*** Exercise material ***

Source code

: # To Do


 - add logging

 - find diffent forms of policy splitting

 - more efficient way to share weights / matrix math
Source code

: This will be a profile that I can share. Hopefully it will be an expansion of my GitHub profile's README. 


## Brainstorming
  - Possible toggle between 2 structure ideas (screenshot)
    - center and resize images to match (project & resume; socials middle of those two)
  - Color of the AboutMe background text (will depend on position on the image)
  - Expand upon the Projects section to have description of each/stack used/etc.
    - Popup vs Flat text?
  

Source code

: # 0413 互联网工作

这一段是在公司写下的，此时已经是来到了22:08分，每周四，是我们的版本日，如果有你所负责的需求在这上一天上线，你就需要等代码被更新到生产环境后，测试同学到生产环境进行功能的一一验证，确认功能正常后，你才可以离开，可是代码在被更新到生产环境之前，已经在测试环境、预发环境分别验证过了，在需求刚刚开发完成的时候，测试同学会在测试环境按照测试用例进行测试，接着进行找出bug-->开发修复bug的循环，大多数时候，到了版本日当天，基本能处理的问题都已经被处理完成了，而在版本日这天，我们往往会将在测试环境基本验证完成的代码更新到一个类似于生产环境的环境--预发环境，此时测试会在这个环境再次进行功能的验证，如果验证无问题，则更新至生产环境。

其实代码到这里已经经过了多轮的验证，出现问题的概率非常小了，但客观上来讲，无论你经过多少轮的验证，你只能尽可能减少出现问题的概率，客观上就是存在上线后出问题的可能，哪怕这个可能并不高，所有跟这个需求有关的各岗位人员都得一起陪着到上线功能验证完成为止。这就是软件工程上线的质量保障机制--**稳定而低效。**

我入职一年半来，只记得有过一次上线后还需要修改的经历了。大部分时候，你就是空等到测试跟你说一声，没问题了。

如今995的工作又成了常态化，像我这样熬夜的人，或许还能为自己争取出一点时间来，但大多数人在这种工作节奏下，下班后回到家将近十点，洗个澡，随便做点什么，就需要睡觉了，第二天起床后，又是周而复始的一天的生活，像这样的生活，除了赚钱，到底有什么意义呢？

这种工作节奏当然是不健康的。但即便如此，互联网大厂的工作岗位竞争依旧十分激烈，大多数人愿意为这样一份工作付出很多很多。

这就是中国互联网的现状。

***

▸ **Exercise prompt**: A verbatim copy of all the entries above is requested.

▸ **Result for this exercise**:
Source code

: # To Do


 - add logging

 - find diffent forms of policy splitting

 - more efficient way to share weights / matrix math
Source code

: This will be a profile that I can share. Hopefully it will be an expansion of my GitHub profile's README. 


## Brainstorming
  - Possible toggle between 2 structure ideas (screenshot)
    - center and resize images to match (project & resume; socials middle of those two)
  - Color of the AboutMe background text (will depend on position on the image)
  - Expand upon the Projects section to have description of each/stack used/etc.
    - Popup vs Flat text?
  

Source code

: # 0413 互联网工作

这一段是在公司写下的，此时已经是来到了22:08分，每周四，是我们的版本日，如果有你所负责的需求在这上一天上线，你就需要等代码被更新到生产环境后，测试同学到生产环境进行功能的一一验证，确认功能正常后，你才可以离开，可是代码在被更新到生产环境之前，已经在测试环境、预发环境分别验证过了，在需求刚刚开发完成的时候，测试同学会在测试环境按照测试用例进行测试，接着进行找出bug-->开发修复bug的循环，大多数时候，到了版本日当天，基本能处理的问题都已经被处理完成了，而在版本日这天，我们往往会将在测试环境基本验证完成的代码更新到一个类似于生产环境的环境--预发环境，此时测试会在这个环境再次进行功能的验证，如果验证无问题，则更新至生产环境。

其实代码到这里已经经过了多轮的验证，出现问题的概率非常小了，但客观上来讲，无论你经过多少轮的验证，你只能尽可能减少出现问题的概率，客观上就是存在上线后出问题的可能，哪怕这个可能并不高，所有跟这个需求有关的各岗位人员都得一起陪着到上线功能验证完成为止。这就是软件工程上线的质量保障机制--**稳定而低效。**

我入职一年半来，只记得有过一次上线后还需要修改的经历了。大部分时候，你就是空等到测试跟你说一声，没问题了。

如今995的工作又成了常态化，像我这样熬夜的人，或许还能为自己争取出一点时间来，但大多数人在这种工作节奏下，下班后回到家将近十点，洗个澡，随便做点什么，就需要睡觉了，第二天起床后，又是周而复始的一天的生活，像这样的生活，除了赚钱，到底有什么意义呢？

这种工作节奏当然是不健康的。但即便如此，互联网大厂的工作岗位竞争依旧十分激烈，大多数人愿意为这样一份工作付出很多很多。

这就是中国互联网的现状。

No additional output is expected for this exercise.